Problem to solve: Could you restate the entries below word for word and leave out the pictures?

Records:
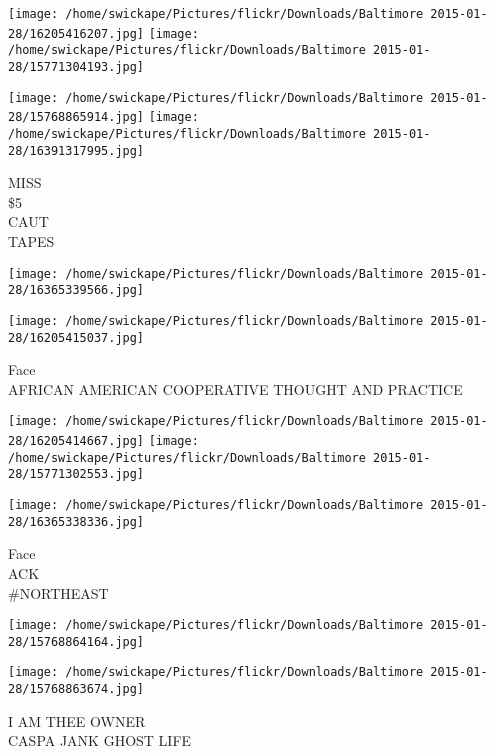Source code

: \documentclass[10pt,letterpaper]{article}
\begin{document}
\texttt{[image: /home/swickape/Pictures/flickr/Downloads/Baltimore 2015-01-28/16205416207.jpg]}
\texttt{[image: /home/swickape/Pictures/flickr/Downloads/Baltimore 2015-01-28/15771304193.jpg]}

\texttt{[image: /home/swickape/Pictures/flickr/Downloads/Baltimore 2015-01-28/15768865914.jpg]}
\texttt{[image: /home/swickape/Pictures/flickr/Downloads/Baltimore 2015-01-28/16391317995.jpg]}

MISS\\
\$5\\
CAUT\\
TAPES
\pagebreak

\texttt{[image: /home/swickape/Pictures/flickr/Downloads/Baltimore 2015-01-28/16365339566.jpg]}

\vspace{0.25in}
\texttt{[image: /home/swickape/Pictures/flickr/Downloads/Baltimore 2015-01-28/16205415037.jpg]}

Face\\
AFRICAN AMERICAN COOPERATIVE THOUGHT AND PRACTICE
\pagebreak

\texttt{[image: /home/swickape/Pictures/flickr/Downloads/Baltimore 2015-01-28/16205414667.jpg]}
\texttt{[image: /home/swickape/Pictures/flickr/Downloads/Baltimore 2015-01-28/15771302553.jpg]}

\vspace{0.25in}
\texttt{[image: /home/swickape/Pictures/flickr/Downloads/Baltimore 2015-01-28/16365338336.jpg]}

Face\\
ACK\\
\#NORTHEAST
\pagebreak

\texttt{[image: /home/swickape/Pictures/flickr/Downloads/Baltimore 2015-01-28/15768864164.jpg]}

\vspace{0.25in}
\texttt{[image: /home/swickape/Pictures/flickr/Downloads/Baltimore 2015-01-28/15768863674.jpg]}

I AM THEE OWNER\\
CASPA JANK GHOST LIFE
\pagebreak
\end{document}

Reply:
Source code

: \documentclass[10pt,letterpaper]{article}
\begin{document}
\texttt{[image: /home/swickape/Pictures/flickr/Downloads/Baltimore 2015-01-28/16205416207.jpg]}
\texttt{[image: /home/swickape/Pictures/flickr/Downloads/Baltimore 2015-01-28/15771304193.jpg]}

\texttt{[image: /home/swickape/Pictures/flickr/Downloads/Baltimore 2015-01-28/15768865914.jpg]}
\texttt{[image: /home/swickape/Pictures/flickr/Downloads/Baltimore 2015-01-28/16391317995.jpg]}

MISS\\
\$5\\
CAUT\\
TAPES
\pagebreak

\texttt{[image: /home/swickape/Pictures/flickr/Downloads/Baltimore 2015-01-28/16365339566.jpg]}

\vspace{0.25in}
\texttt{[image: /home/swickape/Pictures/flickr/Downloads/Baltimore 2015-01-28/16205415037.jpg]}

Face\\
AFRICAN AMERICAN COOPERATIVE THOUGHT AND PRACTICE
\pagebreak

\texttt{[image: /home/swickape/Pictures/flickr/Downloads/Baltimore 2015-01-28/16205414667.jpg]}
\texttt{[image: /home/swickape/Pictures/flickr/Downloads/Baltimore 2015-01-28/15771302553.jpg]}

\vspace{0.25in}
\texttt{[image: /home/swickape/Pictures/flickr/Downloads/Baltimore 2015-01-28/16365338336.jpg]}

Face\\
ACK\\
\#NORTHEAST
\pagebreak

\texttt{[image: /home/swickape/Pictures/flickr/Downloads/Baltimore 2015-01-28/15768864164.jpg]}

\vspace{0.25in}
\texttt{[image: /home/swickape/Pictures/flickr/Downloads/Baltimore 2015-01-28/15768863674.jpg]}

I AM THEE OWNER\\
CASPA JANK GHOST LIFE
\pagebreak
\end{document}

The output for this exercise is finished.